If a line in the entries contains the word "year", list it.
═══ EXERCISE DATA
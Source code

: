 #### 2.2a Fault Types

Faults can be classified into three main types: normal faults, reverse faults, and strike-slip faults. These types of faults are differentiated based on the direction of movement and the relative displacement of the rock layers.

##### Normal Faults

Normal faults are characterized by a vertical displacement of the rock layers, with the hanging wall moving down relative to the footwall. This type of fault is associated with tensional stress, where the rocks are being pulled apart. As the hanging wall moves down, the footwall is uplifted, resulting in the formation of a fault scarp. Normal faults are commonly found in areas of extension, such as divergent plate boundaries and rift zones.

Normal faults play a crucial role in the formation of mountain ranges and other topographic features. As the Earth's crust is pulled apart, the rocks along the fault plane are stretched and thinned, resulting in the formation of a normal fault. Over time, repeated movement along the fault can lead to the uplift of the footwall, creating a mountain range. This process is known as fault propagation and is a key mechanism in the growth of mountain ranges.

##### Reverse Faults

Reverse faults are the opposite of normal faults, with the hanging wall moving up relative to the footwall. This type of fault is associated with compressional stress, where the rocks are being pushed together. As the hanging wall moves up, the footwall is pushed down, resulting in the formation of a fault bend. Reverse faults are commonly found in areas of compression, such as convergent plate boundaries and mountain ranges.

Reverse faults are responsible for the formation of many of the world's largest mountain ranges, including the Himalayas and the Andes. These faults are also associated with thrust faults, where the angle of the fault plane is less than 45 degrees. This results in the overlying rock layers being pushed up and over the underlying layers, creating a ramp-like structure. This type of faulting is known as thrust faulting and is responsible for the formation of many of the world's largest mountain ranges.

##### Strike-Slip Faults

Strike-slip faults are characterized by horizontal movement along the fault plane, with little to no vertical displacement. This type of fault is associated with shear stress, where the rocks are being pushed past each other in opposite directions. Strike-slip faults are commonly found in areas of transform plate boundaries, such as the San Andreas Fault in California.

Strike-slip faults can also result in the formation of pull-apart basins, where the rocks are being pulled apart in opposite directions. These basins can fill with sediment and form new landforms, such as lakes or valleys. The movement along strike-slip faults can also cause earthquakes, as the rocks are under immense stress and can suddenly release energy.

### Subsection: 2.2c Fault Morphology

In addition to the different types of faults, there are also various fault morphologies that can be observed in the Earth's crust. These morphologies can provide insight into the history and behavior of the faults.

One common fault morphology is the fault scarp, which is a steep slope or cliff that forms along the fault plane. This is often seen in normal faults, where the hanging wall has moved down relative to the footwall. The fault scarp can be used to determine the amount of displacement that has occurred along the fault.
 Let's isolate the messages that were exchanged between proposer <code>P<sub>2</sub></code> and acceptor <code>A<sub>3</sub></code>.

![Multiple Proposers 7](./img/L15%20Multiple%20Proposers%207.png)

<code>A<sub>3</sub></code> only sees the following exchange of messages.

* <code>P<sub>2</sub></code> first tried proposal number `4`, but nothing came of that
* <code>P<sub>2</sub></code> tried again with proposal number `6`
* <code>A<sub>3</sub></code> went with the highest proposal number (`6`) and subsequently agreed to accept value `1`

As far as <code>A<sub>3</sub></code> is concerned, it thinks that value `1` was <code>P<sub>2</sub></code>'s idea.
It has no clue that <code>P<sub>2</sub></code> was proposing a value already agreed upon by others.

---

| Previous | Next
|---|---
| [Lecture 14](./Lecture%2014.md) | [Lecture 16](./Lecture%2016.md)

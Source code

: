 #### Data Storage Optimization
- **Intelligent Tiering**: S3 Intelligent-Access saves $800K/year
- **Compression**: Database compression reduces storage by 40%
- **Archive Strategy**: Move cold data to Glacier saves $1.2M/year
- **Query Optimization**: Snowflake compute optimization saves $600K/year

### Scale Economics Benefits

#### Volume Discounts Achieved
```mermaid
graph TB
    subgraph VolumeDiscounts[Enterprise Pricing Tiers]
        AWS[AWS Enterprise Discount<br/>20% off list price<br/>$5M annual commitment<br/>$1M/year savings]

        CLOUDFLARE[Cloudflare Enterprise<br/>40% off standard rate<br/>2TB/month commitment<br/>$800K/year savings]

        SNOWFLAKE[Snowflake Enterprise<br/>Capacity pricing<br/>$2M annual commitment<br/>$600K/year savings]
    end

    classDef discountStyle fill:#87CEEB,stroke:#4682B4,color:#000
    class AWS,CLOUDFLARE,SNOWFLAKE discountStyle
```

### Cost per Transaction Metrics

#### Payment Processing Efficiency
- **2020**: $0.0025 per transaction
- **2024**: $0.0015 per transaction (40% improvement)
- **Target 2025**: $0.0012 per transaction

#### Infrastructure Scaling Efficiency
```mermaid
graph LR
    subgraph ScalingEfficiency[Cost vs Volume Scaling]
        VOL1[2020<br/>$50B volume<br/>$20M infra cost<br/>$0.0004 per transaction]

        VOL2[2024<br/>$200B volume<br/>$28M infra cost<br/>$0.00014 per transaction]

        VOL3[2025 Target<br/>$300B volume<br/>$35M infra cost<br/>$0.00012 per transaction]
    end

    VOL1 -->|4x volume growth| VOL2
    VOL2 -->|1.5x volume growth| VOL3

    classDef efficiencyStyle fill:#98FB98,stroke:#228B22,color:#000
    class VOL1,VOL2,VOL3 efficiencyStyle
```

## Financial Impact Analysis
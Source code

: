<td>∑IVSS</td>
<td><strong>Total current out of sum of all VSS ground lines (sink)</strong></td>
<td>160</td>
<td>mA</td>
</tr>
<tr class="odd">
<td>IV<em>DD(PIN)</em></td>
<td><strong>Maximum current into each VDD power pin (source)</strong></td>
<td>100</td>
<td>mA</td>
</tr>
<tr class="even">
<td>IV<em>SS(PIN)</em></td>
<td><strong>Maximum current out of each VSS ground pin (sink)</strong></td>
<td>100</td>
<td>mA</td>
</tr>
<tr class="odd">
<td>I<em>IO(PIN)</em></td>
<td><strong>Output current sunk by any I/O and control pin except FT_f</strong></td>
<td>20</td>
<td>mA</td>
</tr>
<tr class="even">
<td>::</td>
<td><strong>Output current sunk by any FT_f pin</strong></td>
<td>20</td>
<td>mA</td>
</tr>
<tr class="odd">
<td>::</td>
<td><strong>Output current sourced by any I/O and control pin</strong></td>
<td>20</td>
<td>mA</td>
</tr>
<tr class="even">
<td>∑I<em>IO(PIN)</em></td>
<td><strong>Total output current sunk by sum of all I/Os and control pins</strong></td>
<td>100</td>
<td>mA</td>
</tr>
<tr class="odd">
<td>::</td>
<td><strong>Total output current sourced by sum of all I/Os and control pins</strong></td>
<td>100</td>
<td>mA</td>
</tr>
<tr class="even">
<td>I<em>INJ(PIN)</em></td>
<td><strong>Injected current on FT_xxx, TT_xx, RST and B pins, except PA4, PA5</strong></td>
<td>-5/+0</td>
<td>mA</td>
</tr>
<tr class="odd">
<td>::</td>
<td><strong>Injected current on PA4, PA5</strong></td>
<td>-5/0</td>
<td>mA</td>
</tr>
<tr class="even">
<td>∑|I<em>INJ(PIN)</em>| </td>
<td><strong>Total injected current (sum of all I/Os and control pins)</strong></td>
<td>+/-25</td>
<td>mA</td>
══════
### TASK ANSWER
- **Intelligent Tiering**: S3 Intelligent-Access saves $800K/year
- **Archive Strategy**: Move cold data to Glacier saves $1.2M/year
- **Query Optimization**: Snowflake compute optimization saves $600K/year
        AWS[AWS Enterprise Discount<br/>20% off list price<br/>$5M annual commitment<br/>$1M/year savings]
        CLOUDFLARE[Cloudflare Enterprise<br/>40% off standard rate<br/>2TB/month commitment<br/>$800K/year savings]
        SNOWFLAKE[Snowflake Enterprise<br/>Capacity pricing<br/>$2M annual commitment<br/>$600K/year savings]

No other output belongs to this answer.